--- Work request ---
Below are some records; repeat them all exactly, minus the pictures.

(Document images with source code)
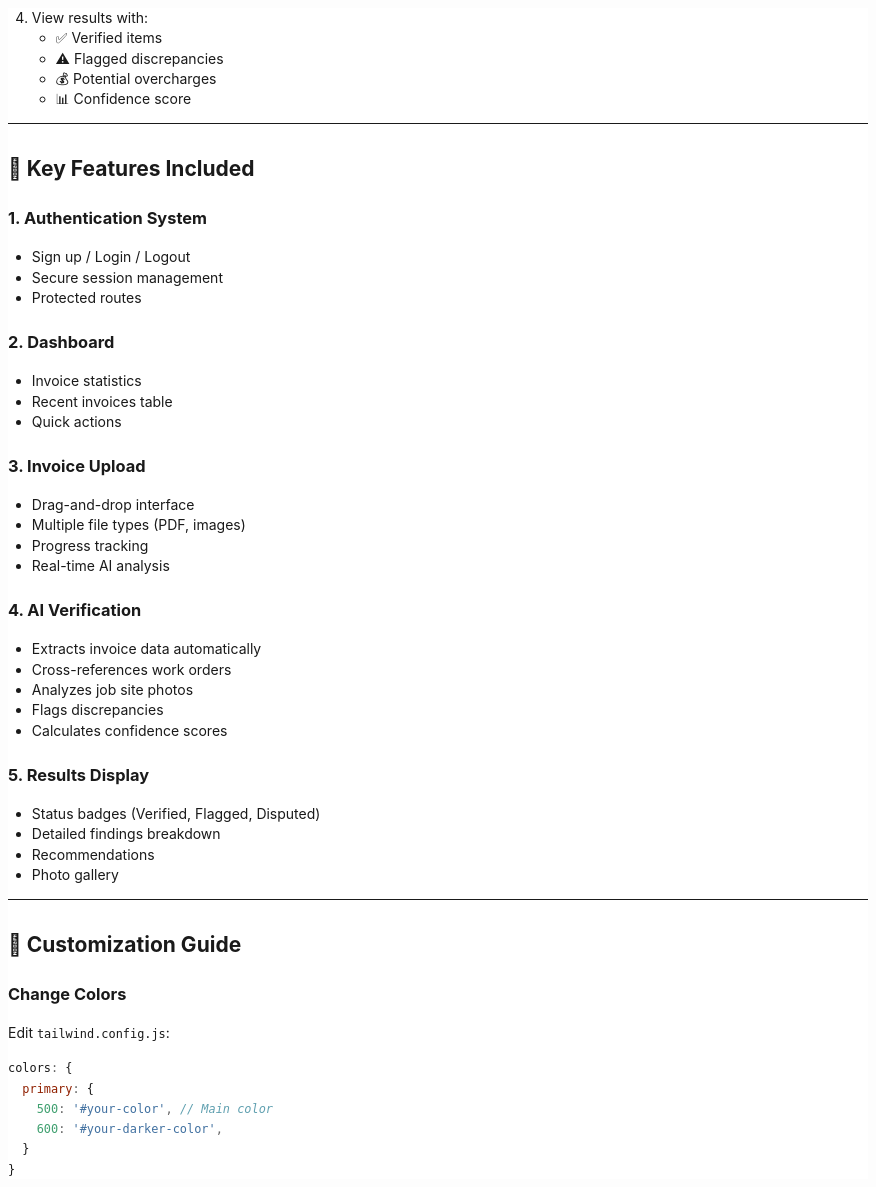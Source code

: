 4. View results with:
   - ✅ Verified items
   - ⚠️ Flagged discrepancies
   - 💰 Potential overcharges
   - 📊 Confidence score

---

## 🎨 Key Features Included

### 1. Authentication System
- Sign up / Login / Logout
- Secure session management
- Protected routes

### 2. Dashboard
- Invoice statistics
- Recent invoices table
- Quick actions

### 3. Invoice Upload
- Drag-and-drop interface
- Multiple file types (PDF, images)
- Progress tracking
- Real-time AI analysis

### 4. AI Verification
- Extracts invoice data automatically
- Cross-references work orders
- Analyzes job site photos
- Flags discrepancies
- Calculates confidence scores

### 5. Results Display
- Status badges (Verified, Flagged, Disputed)
- Detailed findings breakdown
- Recommendations
- Photo gallery

---

## 🔧 Customization Guide

### Change Colors

Edit `tailwind.config.js`:

```js
colors: {
  primary: {
    500: '#your-color', // Main color
    600: '#your-darker-color',
  }
}
```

--- Task answer ---
Source code

: 4. View results with:
   - ✅ Verified items
   - ⚠️ Flagged discrepancies
   - 💰 Potential overcharges
   - 📊 Confidence score

---

## 🎨 Key Features Included

### 1. Authentication System
- Sign up / Login / Logout
- Secure session management
- Protected routes

### 2. Dashboard
- Invoice statistics
- Recent invoices table
- Quick actions

### 3. Invoice Upload
- Drag-and-drop interface
- Multiple file types (PDF, images)
- Progress tracking
- Real-time AI analysis

### 4. AI Verification
- Extracts invoice data automatically
- Cross-references work orders
- Analyzes job site photos
- Flags discrepancies
- Calculates confidence scores

### 5. Results Display
- Status badges (Verified, Flagged, Disputed)
- Detailed findings breakdown
- Recommendations
- Photo gallery

---

## 🔧 Customization Guide

### Change Colors

Edit `tailwind.config.js`:

```js
colors: {
  primary: {
    500: '#your-color', // Main color
    600: '#your-darker-color',
  }
}
```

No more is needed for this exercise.